We are Frankie & Barb. We're on a journey from Somerville. We made it to California, then our Discover card ran out. The future is unwritten...
ADULT-CON 3: BEYOND THE BEAVER SHOT AKA THE SOFTER SIDE OF PORN
Frankie O’Toole shows us the “softer side” of AdultCon: Winged Dancers, Lasik Eye Surgery, and kids who work with the blind. It’s all true, and it’s all real classy. See, AdultCon isn’t just for weirdos and degenerates, it’s for super nice people too.
I continued my “sexual odyssey” at Adult-Con by meeting Sybil Hawthorne, a big time BDSM type porn star. She was very down to earth, even though she’s into things like being set on fire. Anyhow, she was nice enough to let me film her getting flogged by “the Sexual Mr. Miyagi” aka Black Morpheus. This was real classy and sensitive even though there was some choking and whatnot. Next, I got to meet a whole bunch of transsexual porn stars, and they were some of the friendliest peoples at the whole convention. We made a spiritual connection regarding thai food, even though I thought it might be a conspiracy because they all recommended the same exact restaurant—Amazing Thai in North Hollywood. Finally, I got to interview a lady in a box, and this might have been the most shocking event of the whole weekend. She told me she makes good money being put in a cage, and I figure she meant like $8 or $9 an hour. No! She makes $200 an hour!!! I suppose it’s just further proof that the United States is the greatest country on earth. And in that moment I really felt proud to be an American.
Barb thought I was being a perv, but I wanted to show my audience the magic of AdultCon, one of the big time porn conventions. I met a lot of interesting type peoples, and learned about new sexual devices and even saw Ron Jeremy talking about his own brand of rum (probably tastes real nice). This is the first episode of a whole bunch from AdultCon because there was just so much happening there, and even though they kicked me out, I still had an incredible and very classy time.
Frankie & Barb are back at Comic-Con and again overwhelmed by the “sexuality, different peoples with different armors and whatnot,” and especially that lady from Rachael Ray.
Barb and I jump into the fire of Comic-Con and immediately realize that there is a super hot sexual underbelly type thing going on. It’s hard to describe, but before I knew it Barb was getting bit friendly with Mr. Chainmail, and later on some elf guy. We wound up having to film this whole episode ourselves because I technically bounced a check on our cameraman, but I have an explanation for that. I told him the check would be “good pretty soon, man.” But couldn’t be a civilized human being with a heart, and he left Frankie & Barb like we hadn’t even built a spiritual connection with the guy. Anyhow, enjoy the madness of Comic-Con!

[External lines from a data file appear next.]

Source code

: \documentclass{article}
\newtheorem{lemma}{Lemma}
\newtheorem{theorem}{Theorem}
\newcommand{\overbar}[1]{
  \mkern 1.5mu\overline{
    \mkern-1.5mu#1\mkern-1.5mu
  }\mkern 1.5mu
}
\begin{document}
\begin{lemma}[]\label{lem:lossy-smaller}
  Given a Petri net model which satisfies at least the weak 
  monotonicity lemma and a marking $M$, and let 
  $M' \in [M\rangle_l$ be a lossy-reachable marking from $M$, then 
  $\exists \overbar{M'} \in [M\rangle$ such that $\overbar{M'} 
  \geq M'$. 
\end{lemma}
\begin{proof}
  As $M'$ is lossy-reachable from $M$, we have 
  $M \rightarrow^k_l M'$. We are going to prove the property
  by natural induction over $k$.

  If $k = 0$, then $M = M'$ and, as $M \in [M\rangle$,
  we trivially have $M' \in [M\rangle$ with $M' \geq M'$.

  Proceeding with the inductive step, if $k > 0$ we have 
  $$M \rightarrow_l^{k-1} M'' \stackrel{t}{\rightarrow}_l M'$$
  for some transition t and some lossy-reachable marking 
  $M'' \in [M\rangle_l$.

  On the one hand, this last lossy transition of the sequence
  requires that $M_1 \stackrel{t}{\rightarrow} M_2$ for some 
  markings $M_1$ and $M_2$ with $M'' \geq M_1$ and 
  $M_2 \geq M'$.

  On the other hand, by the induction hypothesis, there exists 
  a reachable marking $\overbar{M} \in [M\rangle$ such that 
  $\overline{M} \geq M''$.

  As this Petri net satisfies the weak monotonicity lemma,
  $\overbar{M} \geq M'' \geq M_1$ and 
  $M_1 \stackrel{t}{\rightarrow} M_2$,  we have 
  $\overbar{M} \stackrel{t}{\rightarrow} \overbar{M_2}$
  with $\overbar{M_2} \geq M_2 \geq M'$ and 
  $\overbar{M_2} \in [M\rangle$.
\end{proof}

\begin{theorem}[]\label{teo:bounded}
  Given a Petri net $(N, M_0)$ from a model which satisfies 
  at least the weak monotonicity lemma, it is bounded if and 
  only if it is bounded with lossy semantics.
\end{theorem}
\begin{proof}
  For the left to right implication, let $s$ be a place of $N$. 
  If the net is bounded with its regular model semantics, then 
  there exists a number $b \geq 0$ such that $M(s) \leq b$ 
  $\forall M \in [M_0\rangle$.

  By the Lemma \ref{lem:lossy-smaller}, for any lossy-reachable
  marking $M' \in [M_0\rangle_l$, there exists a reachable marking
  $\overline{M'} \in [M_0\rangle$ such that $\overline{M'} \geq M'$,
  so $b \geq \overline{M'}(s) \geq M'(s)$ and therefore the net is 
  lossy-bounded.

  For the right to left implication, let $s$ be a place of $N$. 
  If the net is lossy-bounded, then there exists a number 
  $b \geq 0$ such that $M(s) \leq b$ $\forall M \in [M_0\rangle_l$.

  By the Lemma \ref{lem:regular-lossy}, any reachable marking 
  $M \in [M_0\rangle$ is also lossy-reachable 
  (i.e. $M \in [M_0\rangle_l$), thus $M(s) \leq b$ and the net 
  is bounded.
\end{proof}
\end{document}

Peoples, remember when Los Angeles was entered into a nightmare tornado of traffic? No? Well, it turned out to mostly be a hype machine, but Frankie & Barb were there for it all live, broadcasting from Ted’s Hair Design, YogurtLand, and the parking lot of a McDonald’s/Coffee Bean. This is the footage they didn’t want you to see. Who are they? Probably the people who invented the Carmageddon propaganda system in the first place!

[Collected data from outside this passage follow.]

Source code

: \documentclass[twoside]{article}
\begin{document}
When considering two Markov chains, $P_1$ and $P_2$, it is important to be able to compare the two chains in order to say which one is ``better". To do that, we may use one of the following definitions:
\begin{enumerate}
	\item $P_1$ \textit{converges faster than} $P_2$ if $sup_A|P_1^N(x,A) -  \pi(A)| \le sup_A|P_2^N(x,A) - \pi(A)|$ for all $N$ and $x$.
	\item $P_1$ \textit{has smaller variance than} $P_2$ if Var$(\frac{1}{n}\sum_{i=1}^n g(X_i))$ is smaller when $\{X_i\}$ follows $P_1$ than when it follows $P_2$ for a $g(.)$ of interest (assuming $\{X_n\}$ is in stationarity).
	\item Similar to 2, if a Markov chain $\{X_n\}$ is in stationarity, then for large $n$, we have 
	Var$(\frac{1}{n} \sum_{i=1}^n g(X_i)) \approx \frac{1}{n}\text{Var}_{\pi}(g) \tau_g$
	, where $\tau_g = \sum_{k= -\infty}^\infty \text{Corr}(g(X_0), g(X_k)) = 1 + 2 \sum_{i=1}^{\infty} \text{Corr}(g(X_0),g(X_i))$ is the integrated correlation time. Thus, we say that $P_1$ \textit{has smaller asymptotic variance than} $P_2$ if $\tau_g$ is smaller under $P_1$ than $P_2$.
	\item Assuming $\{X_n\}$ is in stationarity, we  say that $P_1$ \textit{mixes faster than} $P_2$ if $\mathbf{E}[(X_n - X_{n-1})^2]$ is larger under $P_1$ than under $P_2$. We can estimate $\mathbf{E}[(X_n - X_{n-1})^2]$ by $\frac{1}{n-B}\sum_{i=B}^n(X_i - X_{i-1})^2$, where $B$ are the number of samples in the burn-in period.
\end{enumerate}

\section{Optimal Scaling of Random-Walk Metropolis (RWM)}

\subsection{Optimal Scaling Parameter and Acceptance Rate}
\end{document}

All of Los Angeles was losing their minds over this Carmaggedon highway shut down. Barb and I decided to be human storm chasers, and drove right into the eye of the storm—the actual highway! Nobody said it could be done, I don’t even know if it was legal or un-legal, but we went for it! As it turns out, there wasn’t actually any violence or chaos, and in fact there really was less traffic than usual. But trust me the stakes were high as could be! Like Def-Con 1! Wait, is Def-Con 1 the worst or the best? I don’t know, but watch the episode!

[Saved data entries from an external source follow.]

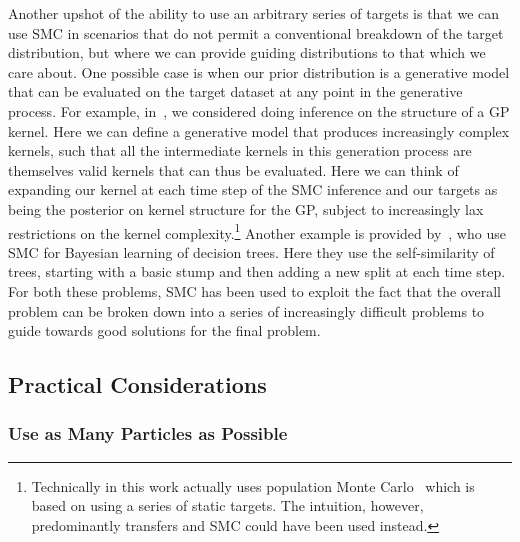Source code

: Another upshot of the ability to use an arbitrary series of targets is that we can use SMC in scenarios that do not
permit a conventional breakdown of the target distribution, but where we 
can provide guiding distributions to that which we care about.  One possible case is when our prior distribution
is a generative model that can be evaluated on the target dataset at any point in the generative process.
For example, in~\cite{janz2016probstruct}, we considered doing inference
on the structure of a GP kernel.  Here we can define a generative model that produces
increasingly complex kernels, such that all the intermediate kernels in this generation process are themselves
valid kernels that can thus be evaluated.  Here we can think of expanding our kernel at each time step of 
the SMC inference and our targets as being the posterior on kernel structure for the GP, subject to increasingly
lax restrictions on the kernel complexity.\footnote{Technically in this work actually uses population
	Monte Carlo~\citep{cappe2004population} which is based on using a series of static targets.  The
	intuition, however, predominantly transfers and SMC could have been used instead.}  
Another example is provided by~\cite{lakshminarayanan2013top},
who use SMC for Bayesian learning of decision trees.  Here they use the self-similarity of trees, starting
with a basic stump and then adding a new split at each time step.
For both these problems, SMC has been used
to exploit the fact that the overall problem can be broken down into a series of increasingly difficult
problems to guide towards good solutions for the final problem.

\subsection{Practical Considerations}
\label{sec:part:smc:prat}

\subsubsection{Use as Many Particles as Possible}
\label{sec:part:smc:prat:part}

Carmageddon is about to explode as Barb and I enter the Whole Foods parking lot on a mission to document West Hollywood’s preparations for the madness. Unfortunately, after our high energy intro, nobody wants to talk to us. Perhaps they were intimidated by our intensity. Either way we found some spiritual type meanings in one lady’s shopping cart, and then the Whole Foods police arrived.
While we were filming the Whitey Bulger press conference, we ran into big time Mafia guy Johnny Fratto. Somehow he wound up luring Barb over to his Mercedes, and things got real weird. I went on a kind of mind journey thinking of how much she meant to me, which was ironic because she was basically doing it with him while I was thinking that. Anyhow, I eventually found them and it’s pretty clear that something was rotten in Denmark, and by Denmark I mean Johnny Fratto’s Mercedes.
Barb and I rush into the eye of the storm that is the Whitey Bulger press conference. It was pretty awesome standing next to fellow newsmen like that bald guy from Channel 5 (not familiar with his name). I only wish Ed Harding or Frances Rivera was there. Anyhow, after asking about Jack Nicholson’s insulting accent in THE DEPARTED, we spot a big time real life mafia guy, Johnny Fratto (HOWARD STERN superhero guest). Next thing I know, well I don’t want to spoil it, but he basically winds up banging Barb in his Mercedes. It was a nice car though.